HM Revenue & Customs (HMRC) has sent a letter to 600 offshore account holders asking them to inform on their advisers' involvement in tax avoidance.
In a letter sent this week and seen by IFAonline, HMRC says it would like to "understand more" about how offshore accounts are used by people in the UK.
But sources close to HMRC say the real motive of the letter is to find out how offshore products are being sold and if financial advisers are colluding in tax avoidance.
The letter was sent to all investors who made a voluntary disclosure in 2007 using the Offshore Disclosure Facility and included details of bank accounts held outside the UK.
It states: "We would like to ask you a few short questions about how you opened, operated and maintained your accounts."
Investors are then given a reply form to send to HMRC to say they are happy to be telephoned to give information.
Investors are told they do not need to take part in the research if they do not want to, and that it is not an inquiry into their tax affairs.
To persuade investors to come forward, the letter makes clear it is the selling mechanisms and rationale behind their investments, not the personal tax situation of individual investors, which interests HMRC.
"Any information given to us during this call will be treated in confidence and will not be used for the purpose of reviewing your own personal affairs," it states.
"We will not be asking you for any financial information during the call.

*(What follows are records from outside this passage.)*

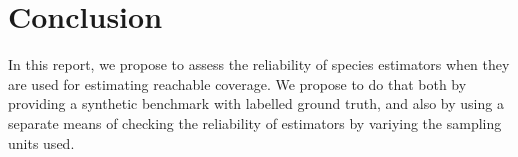 \documentclass[conference]{IEEEtran}
\begin{document}
\section{Conclusion}
\label{sec:conclusion}
In this report, we propose to assess the reliability of species estimators when
they are used for estimating reachable coverage. We propose to do that both by
providing a synthetic benchmark with labelled ground truth, and also by
using a separate means of checking the reliability of estimators by variying
the sampling units used.








\end{document}
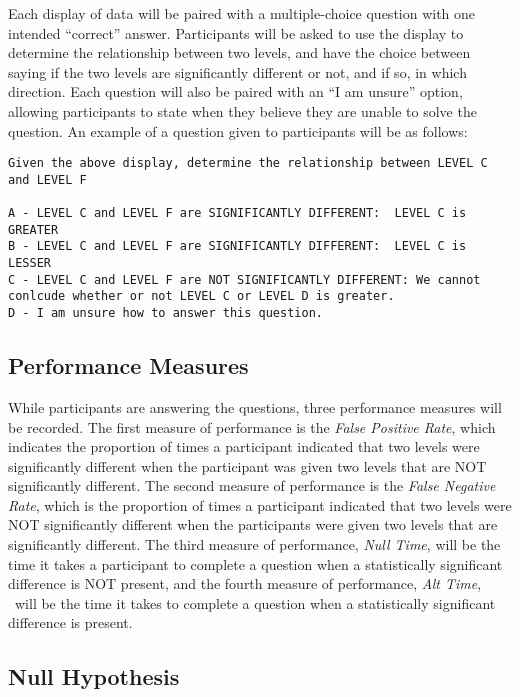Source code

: \documentclass{article}
\begin{document}
Each display of data will be paired with a multiple-choice question with one intended ``correct'' answer. Participants will be asked to use the display to determine the relationship between two levels, and have the choice between saying if the two levels are significantly different or not, and if so, in which direction. Each question will also be paired with an ``I am unsure'' option, allowing participants to state when they believe they are unable to solve the question. An example of a question given to participants will be as follows:

\begin{lstlisting}
Given the above display, determine the relationship between LEVEL C and LEVEL F 

A - LEVEL C and LEVEL F are SIGNIFICANTLY DIFFERENT:  LEVEL C is GREATER
B - LEVEL C and LEVEL F are SIGNIFICANTLY DIFFERENT:  LEVEL C is LESSER
C - LEVEL C and LEVEL F are NOT SIGNIFICANTLY DIFFERENT: We cannot conlcude whether or not LEVEL C or LEVEL D is greater.
D - I am unsure how to answer this question. 
\end{lstlisting}

\subsection{Performance Measures}

While participants are answering the questions, three performance measures will be recorded. The first measure of performance is the \emph{False Positive Rate}, which indicates the proportion of times a participant indicated that two levels were significantly different when the participant was given two levels that are NOT significantly different. The second measure of performance is the \emph{False Negative Rate}, which is the proportion of times a participant indicated that two levels were NOT significantly different when the participants were given two levels that are significantly different. The third measure of performance, \emph{Null Time}, will be the time it takes a participant to complete a question when a statistically significant difference is NOT present, and the fourth measure of performance, \emph{Alt Time},  will be the time it takes to complete a question when a statistically significant difference is present.

\subsection{Null Hypothesis}
\end{document}

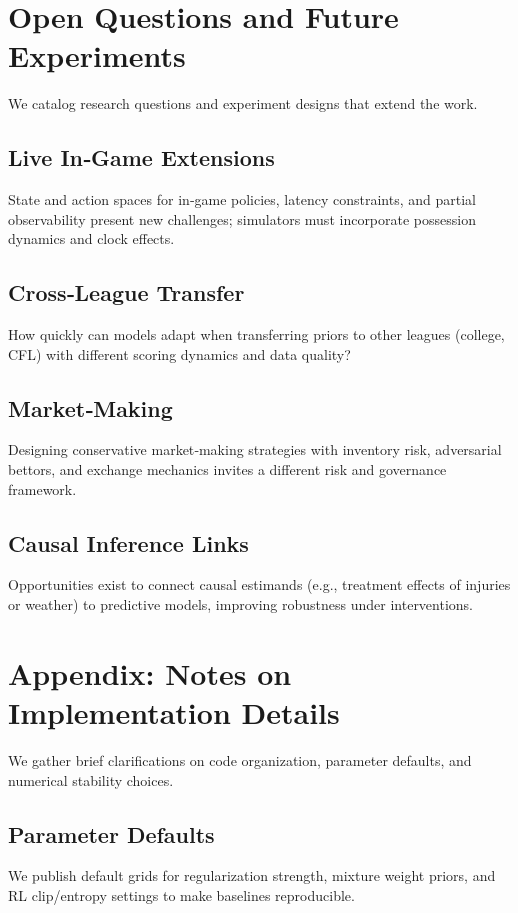 \documentclass[12pt]{report}  %
\numberwithin{equation}{section}
\theoremstyle{plain}
\theoremstyle{definition}
\theoremstyle{remark}
\begin{document}
\chapter{Open Questions and Future Experiments}
We catalog research questions and experiment designs that extend the work.

\section{Live In‑Game Extensions}
State and action spaces for in‑game policies, latency constraints, and partial observability present new challenges; simulators must incorporate possession dynamics and clock effects.

\section{Cross‑League Transfer}
How quickly can models adapt when transferring priors to other leagues (college, CFL) with different scoring dynamics and data quality?

\section{Market‑Making}
Designing conservative market‑making strategies with inventory risk, adversarial bettors, and exchange mechanics invites a different risk and governance framework.

\section{Causal Inference Links}
Opportunities exist to connect causal estimands (e.g., treatment effects of injuries or weather) to predictive models, improving robustness under interventions.

\chapter{Appendix: Notes on Implementation Details}
We gather brief clarifications on code organization, parameter defaults, and numerical stability choices.

\section{Parameter Defaults}
We publish default grids for regularization strength, mixture weight priors, and RL clip/entropy settings to make baselines reproducible.
\end{document}
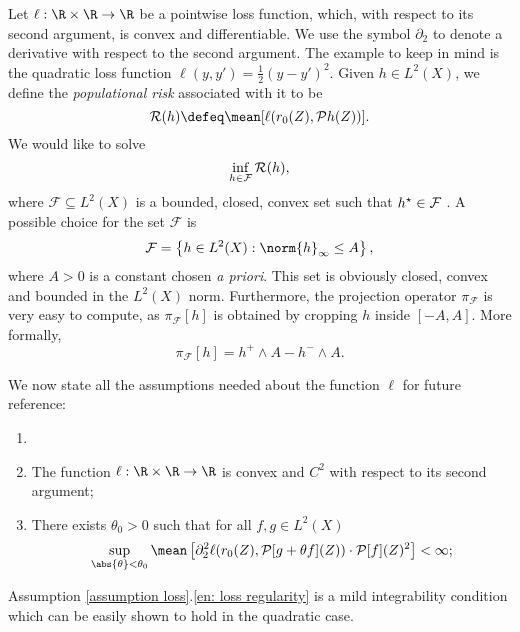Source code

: Let $ \ell : \R \times \R \to \R $ be a pointwise loss function, which, with respect to its second argument, is convex and differentiable.
We use the symbol $ \partial_{ 2 } $ to denote a derivative with respect to the second argument.
The example to keep in mind is the quadratic loss function $ \ell ( y, y' ) = \frac{ 1 }{ 2 } ( y - y' )^2 $.
Given $ h \in L^{ 2 } ( X ) $, we define the \emph{populational risk} associated with it to be
\begin{equation*}
    \risk ( h ) \defeq \mean [ \ell ( r_{ 0 } ( Z ), \meanop h ( Z ) ) ]
.\end{equation*}
We would like to solve
\begin{equation*}
    \inf_{ h \in \mathcal{F} } \mathcal{R} ( h )
,\end{equation*}
where $ \mathcal{F} \subseteq L^{ 2 } ( X ) $ is a bounded, closed, convex set such that $ h^{ \star } \in \mathcal{F} $ .
A possible choice for the set $ \mathcal{F} $ is
\begin{equation*}
    \mathcal{F} = \left\{ h \in L^{ 2 } ( X ) : \norm{ h }_{ \infty } \leq A \right\}
,\end{equation*}
where $ A > 0 $ is a constant chosen \emph{a priori}.
This set is obviously closed, convex and bounded in the $ L^2 ( X ) $ norm.
Furthermore, the projection operator $ \pi_{ \mathcal{F} } $ is very easy to compute, as $ \pi_{ \mathcal{F} } [ h ] $ is obtained by cropping $ h $ inside $ [ -A, A ] $.
More formally,
\begin{equation*}
    \pi_{ \mathcal{F} } [ h ] = h^{ + } \wedge A - h^{ - } \wedge A
.\end{equation*}

We now state all the assumptions needed about the function $ \ell $ for future reference:
\begin{assumption}
    \label{assumption loss}
    \begin{enumerate}
        \item[]
        \item The function $ \ell : \R \times \R \to \R $ is convex and $ C^2 $ with respect to its second argument;
        \item There exists $ \theta_{ 0 } > 0 $ such that for all $ f, g \in L^2 ( X ) $
            \begin{equation}
                \label{eq: loss regularity}
                \sup_{ \abs{ \theta } < \theta_{ 0 } }
                \mean \left[
                    \partial_{ 2 }^2 \ell ( r_{ 0 } ( Z ), \meanop [ g + \theta f ] ( Z ) ) \cdot \meanop [ f ] ( Z )^2
                \right] < \infty
            ;\end{equation}
            \label{en: loss regularity}
    \end{enumerate}
\end{assumption}
Assumption \ref{assumption loss}.\ref{en: loss regularity} is a mild integrability condition which can be easily shown to hold in the quadratic case.
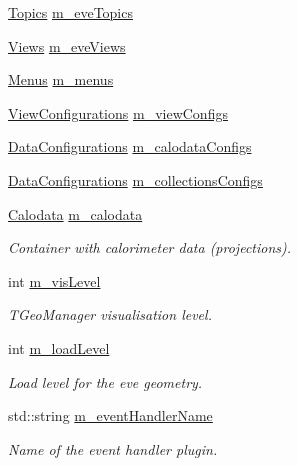 \begin{DoxyCompactItemize}
\hyperlink{class_d_d4hep_1_1_display_ab7cf442eb2211f57f55b7cd1cf8a61c1}{Topics} \hyperlink{class_d_d4hep_1_1_display_a2b79f980245e444a7d9e70d09b043e07}{m\_\-eveTopics}
\item 
\hyperlink{class_d_d4hep_1_1_display_a93fcdf6ec0390291e26d59d0d78cd6e8}{Views} \hyperlink{class_d_d4hep_1_1_display_a5cbd62240a063355076bc617b80a7120}{m\_\-eveViews}
\item 
\hyperlink{class_d_d4hep_1_1_display_a4dbc259bd581b56802ef3c29b72909be}{Menus} \hyperlink{class_d_d4hep_1_1_display_aa6b6e111d83802be4a9a39024cfda066}{m\_\-menus}
\item 
\hyperlink{class_d_d4hep_1_1_display_a1bb7fbc1eeb22ef2b1cea35c78e9d27a}{ViewConfigurations} \hyperlink{class_d_d4hep_1_1_display_aaa73b23932af6bf1d1f1e37d621e564c}{m\_\-viewConfigs}
\item 
\hyperlink{class_d_d4hep_1_1_display_a730a4516989abe8b2f788c8f957e0633}{DataConfigurations} \hyperlink{class_d_d4hep_1_1_display_a6b3fd66eb5ee434f3cf10b2934cb71a3}{m\_\-calodataConfigs}
\item 
\hyperlink{class_d_d4hep_1_1_display_a730a4516989abe8b2f788c8f957e0633}{DataConfigurations} \hyperlink{class_d_d4hep_1_1_display_af1a17085548605e16470dc43e017d209}{m\_\-collectionsConfigs}
\item 
\hyperlink{class_d_d4hep_1_1_display_a692339ace65797a205d2332c4a652598}{Calodata} \hyperlink{class_d_d4hep_1_1_display_a5f32c54601dd6e6a8556e6ffbafb10cc}{m\_\-calodata}
\begin{DoxyCompactList}\small\item\em Container with calorimeter data (projections). \item\end{DoxyCompactList}\item 
int \hyperlink{class_d_d4hep_1_1_display_a1e2bb859df3df7dc1bbc6447094e8f66}{m\_\-visLevel}
\begin{DoxyCompactList}\small\item\em TGeoManager visualisation level. \item\end{DoxyCompactList}\item 
int \hyperlink{class_d_d4hep_1_1_display_a82e390dcf9124ff53abd433e9b0bcef5}{m\_\-loadLevel}
\begin{DoxyCompactList}\small\item\em Load level for the eve geometry. \item\end{DoxyCompactList}\item 
std::string \hyperlink{class_d_d4hep_1_1_display_a0a6d204fcf140071018ef6cb3040c19b}{m\_\-eventHandlerName}
\begin{DoxyCompactList}\small\item\em Name of the event handler plugin. \item\end{DoxyCompactList}\end{DoxyCompactItemize}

Details such as your account numbers or balances will not be discussed. "
The letter will stoke fears among advisers already nervous they may be next on the taxman's hit list, following HMRC probes into financial professionals promoting what it deems ‘unacceptable tax avoidance schemes'.
One City law firm says IFAs are increasingly taking out business disruption insurance against regulatory investigations, in light of HMRC's increasingly "aggressive" low-tax clamp-down.
The coalition Government says it intends to "take a more strategic approach to the risk of avoidance to prevent increasing complexity and reduce the need for frequent legislative change".
In Chancellor George Osborne's emergency Budget, the Government said it is looking into rescuing the tax General Anti-Avoidance Rule (GAAR) to help close tax avoidance loopholes.
GAAR would give HMRC more extensive and widely-drafted powers to judge tax liabilities. Capital gains tax (CGT), inheritance tax, corporation tax and income tax would all come under closer scrutiny under the rule.